Records provided Start Marker
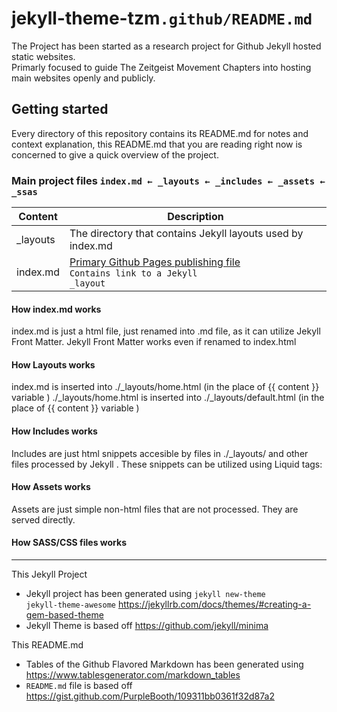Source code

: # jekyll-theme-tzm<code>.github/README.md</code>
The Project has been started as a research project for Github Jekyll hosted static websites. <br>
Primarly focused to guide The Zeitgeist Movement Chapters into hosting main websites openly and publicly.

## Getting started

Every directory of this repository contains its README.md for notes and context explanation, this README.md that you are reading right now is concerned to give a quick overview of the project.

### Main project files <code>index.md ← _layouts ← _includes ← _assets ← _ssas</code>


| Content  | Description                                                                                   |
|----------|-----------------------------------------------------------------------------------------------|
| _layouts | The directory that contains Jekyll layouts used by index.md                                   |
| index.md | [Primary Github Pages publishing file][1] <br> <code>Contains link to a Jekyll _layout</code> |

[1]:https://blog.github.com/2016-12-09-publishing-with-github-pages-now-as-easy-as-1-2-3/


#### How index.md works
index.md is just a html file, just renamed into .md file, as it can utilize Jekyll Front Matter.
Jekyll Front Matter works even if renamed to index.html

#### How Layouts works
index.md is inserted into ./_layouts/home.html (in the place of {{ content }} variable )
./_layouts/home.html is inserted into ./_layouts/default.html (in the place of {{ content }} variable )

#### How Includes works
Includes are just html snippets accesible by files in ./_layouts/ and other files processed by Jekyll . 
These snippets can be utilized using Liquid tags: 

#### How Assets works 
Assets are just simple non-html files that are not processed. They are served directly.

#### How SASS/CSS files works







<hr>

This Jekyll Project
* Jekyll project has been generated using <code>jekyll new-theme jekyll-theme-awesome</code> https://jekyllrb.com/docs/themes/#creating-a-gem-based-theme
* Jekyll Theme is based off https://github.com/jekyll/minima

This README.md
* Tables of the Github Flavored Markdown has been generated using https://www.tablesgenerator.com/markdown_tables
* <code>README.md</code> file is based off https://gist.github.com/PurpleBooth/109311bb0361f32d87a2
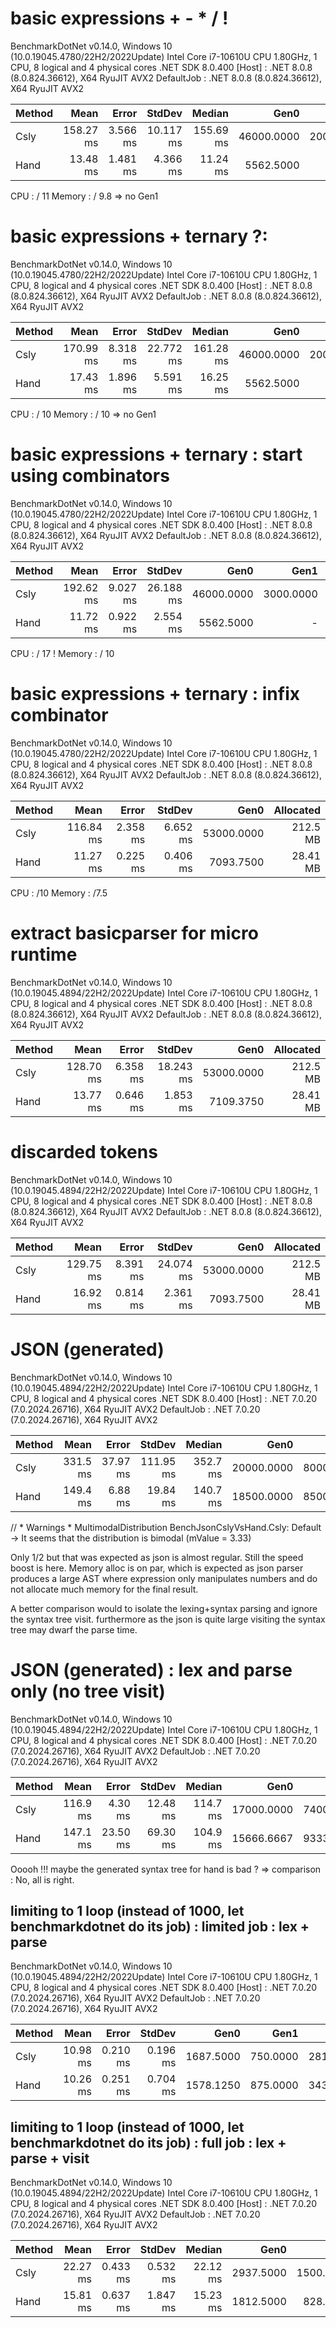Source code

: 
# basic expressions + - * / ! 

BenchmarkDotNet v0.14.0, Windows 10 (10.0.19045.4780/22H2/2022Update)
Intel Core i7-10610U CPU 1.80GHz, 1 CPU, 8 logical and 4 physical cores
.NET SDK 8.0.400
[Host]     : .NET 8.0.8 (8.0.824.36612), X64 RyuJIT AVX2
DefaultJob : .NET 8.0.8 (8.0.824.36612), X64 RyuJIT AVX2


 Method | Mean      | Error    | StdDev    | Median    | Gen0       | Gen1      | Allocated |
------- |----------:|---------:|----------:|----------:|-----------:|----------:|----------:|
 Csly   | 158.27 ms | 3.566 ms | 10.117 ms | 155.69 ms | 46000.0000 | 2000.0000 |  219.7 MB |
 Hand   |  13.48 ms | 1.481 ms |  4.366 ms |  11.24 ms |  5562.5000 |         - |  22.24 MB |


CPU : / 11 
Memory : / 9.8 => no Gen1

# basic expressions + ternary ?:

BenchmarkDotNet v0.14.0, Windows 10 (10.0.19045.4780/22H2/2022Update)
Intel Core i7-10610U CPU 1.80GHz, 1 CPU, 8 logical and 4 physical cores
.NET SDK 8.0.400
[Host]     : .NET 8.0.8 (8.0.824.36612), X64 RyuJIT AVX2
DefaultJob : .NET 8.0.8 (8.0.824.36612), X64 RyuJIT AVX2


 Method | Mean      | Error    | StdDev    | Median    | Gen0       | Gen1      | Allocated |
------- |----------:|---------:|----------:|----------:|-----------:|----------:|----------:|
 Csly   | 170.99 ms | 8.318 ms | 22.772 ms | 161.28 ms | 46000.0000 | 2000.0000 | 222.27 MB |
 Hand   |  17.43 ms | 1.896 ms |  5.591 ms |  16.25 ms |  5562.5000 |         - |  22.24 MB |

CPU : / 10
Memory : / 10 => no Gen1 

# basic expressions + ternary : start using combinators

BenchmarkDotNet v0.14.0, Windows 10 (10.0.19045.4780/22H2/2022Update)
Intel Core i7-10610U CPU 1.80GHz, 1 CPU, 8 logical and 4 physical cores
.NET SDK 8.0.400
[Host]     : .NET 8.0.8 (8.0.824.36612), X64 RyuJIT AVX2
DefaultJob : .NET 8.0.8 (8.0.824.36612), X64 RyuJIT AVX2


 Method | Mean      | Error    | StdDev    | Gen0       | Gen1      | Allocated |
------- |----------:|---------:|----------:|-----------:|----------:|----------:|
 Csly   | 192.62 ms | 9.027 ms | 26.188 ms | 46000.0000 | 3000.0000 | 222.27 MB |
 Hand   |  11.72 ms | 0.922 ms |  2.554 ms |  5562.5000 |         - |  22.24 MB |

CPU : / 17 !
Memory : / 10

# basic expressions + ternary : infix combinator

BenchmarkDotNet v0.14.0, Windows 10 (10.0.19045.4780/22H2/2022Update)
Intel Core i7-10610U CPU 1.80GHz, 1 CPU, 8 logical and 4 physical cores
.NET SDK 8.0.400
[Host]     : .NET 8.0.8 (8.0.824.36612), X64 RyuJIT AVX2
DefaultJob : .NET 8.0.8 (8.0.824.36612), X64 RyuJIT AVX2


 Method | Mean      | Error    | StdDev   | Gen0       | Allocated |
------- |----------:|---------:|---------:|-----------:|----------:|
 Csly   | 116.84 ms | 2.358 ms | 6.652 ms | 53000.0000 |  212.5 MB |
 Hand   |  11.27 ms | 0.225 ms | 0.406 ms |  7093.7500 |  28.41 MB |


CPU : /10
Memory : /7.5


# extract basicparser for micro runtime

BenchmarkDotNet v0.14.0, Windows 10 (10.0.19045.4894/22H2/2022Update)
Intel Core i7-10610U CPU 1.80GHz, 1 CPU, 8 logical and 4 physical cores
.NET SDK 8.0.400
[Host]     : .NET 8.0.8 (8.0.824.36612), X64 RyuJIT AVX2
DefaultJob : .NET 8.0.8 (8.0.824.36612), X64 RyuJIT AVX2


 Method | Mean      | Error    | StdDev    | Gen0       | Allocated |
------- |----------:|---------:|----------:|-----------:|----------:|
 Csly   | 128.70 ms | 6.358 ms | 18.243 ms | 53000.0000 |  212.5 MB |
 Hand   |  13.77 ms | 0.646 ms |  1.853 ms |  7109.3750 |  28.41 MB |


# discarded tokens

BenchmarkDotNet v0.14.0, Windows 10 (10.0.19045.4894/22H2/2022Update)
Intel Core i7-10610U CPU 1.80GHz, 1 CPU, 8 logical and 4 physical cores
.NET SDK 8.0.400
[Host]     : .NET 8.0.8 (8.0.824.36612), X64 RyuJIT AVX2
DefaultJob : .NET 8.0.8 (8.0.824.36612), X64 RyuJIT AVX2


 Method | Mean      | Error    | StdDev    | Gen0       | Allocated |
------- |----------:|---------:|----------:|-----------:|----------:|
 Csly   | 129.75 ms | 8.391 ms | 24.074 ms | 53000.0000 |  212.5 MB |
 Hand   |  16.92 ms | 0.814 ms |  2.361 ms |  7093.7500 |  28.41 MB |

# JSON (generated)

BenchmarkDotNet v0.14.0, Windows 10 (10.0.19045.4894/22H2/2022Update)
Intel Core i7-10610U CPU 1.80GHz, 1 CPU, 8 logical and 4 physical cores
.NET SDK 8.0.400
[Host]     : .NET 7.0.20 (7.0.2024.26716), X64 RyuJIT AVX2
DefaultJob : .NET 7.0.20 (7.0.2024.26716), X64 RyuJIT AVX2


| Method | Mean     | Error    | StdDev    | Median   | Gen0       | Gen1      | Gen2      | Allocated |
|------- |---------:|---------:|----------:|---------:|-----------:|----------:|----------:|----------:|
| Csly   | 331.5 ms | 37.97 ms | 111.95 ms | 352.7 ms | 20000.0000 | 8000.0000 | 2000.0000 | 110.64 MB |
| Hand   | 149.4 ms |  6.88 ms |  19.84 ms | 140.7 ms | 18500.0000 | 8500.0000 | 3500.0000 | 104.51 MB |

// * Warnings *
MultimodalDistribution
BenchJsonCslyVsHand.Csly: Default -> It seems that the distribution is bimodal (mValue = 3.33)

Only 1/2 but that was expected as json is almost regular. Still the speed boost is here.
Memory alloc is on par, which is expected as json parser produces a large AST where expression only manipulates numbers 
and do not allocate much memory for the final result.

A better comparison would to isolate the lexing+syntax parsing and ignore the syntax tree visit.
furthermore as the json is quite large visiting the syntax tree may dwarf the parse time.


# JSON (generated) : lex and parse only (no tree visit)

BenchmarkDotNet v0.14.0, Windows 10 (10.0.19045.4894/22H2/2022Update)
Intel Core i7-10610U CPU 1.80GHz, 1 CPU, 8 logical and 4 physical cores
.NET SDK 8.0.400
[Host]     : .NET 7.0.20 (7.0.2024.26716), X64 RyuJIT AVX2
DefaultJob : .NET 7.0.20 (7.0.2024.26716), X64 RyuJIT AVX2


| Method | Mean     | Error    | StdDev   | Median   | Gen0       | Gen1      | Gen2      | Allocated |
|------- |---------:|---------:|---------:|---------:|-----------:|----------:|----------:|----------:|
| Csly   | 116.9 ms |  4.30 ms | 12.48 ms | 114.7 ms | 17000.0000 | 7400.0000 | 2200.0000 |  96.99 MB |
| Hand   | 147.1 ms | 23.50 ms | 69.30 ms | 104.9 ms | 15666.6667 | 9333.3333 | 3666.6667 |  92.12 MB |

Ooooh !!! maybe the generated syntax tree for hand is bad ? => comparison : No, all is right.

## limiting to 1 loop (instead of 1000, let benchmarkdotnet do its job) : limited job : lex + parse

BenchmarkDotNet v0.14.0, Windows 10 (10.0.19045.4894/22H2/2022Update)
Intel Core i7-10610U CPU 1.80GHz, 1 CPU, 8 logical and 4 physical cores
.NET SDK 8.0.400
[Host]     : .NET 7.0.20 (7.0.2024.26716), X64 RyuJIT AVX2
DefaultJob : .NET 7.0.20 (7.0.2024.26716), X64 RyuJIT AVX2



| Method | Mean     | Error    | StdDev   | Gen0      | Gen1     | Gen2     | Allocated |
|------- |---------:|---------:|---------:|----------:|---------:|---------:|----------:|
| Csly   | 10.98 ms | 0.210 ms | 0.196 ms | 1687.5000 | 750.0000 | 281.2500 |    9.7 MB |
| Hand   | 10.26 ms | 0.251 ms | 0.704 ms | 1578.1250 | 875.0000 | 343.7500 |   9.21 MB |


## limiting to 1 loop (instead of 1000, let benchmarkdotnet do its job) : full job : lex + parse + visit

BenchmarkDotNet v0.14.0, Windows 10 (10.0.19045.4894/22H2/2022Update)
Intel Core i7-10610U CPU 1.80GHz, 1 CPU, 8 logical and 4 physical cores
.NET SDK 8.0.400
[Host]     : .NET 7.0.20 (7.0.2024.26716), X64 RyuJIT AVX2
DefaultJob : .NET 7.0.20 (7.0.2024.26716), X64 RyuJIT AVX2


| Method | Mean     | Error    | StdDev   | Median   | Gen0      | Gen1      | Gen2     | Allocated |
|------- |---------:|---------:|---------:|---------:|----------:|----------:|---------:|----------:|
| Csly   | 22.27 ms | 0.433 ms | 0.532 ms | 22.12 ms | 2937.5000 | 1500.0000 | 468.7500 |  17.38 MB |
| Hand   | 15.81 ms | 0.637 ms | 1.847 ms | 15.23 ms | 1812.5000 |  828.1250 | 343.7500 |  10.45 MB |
Records provided End Marker
Leave out the pictures, then repeat the listing above exactly from its first line to the line with "#### How Assets works", inclusive.

— Expected output —
Source code

: # jekyll-theme-tzm<code>.github/README.md</code>
The Project has been started as a research project for Github Jekyll hosted static websites. <br>
Primarly focused to guide The Zeitgeist Movement Chapters into hosting main websites openly and publicly.

## Getting started

Every directory of this repository contains its README.md for notes and context explanation, this README.md that you are reading right now is concerned to give a quick overview of the project.

### Main project files <code>index.md ← _layouts ← _includes ← _assets ← _ssas</code>


| Content  | Description                                                                                   |
|----------|-----------------------------------------------------------------------------------------------|
| _layouts | The directory that contains Jekyll layouts used by index.md                                   |
| index.md | [Primary Github Pages publishing file][1] <br> <code>Contains link to a Jekyll _layout</code> |

[1]:https://blog.github.com/2016-12-09-publishing-with-github-pages-now-as-easy-as-1-2-3/


#### How index.md works
index.md is just a html file, just renamed into .md file, as it can utilize Jekyll Front Matter.
Jekyll Front Matter works even if renamed to index.html

#### How Layouts works
index.md is inserted into ./_layouts/home.html (in the place of {{ content }} variable )
./_layouts/home.html is inserted into ./_layouts/default.html (in the place of {{ content }} variable )

#### How Includes works
Includes are just html snippets accesible by files in ./_layouts/ and other files processed by Jekyll . 
These snippets can be utilized using Liquid tags: 

#### How Assets works 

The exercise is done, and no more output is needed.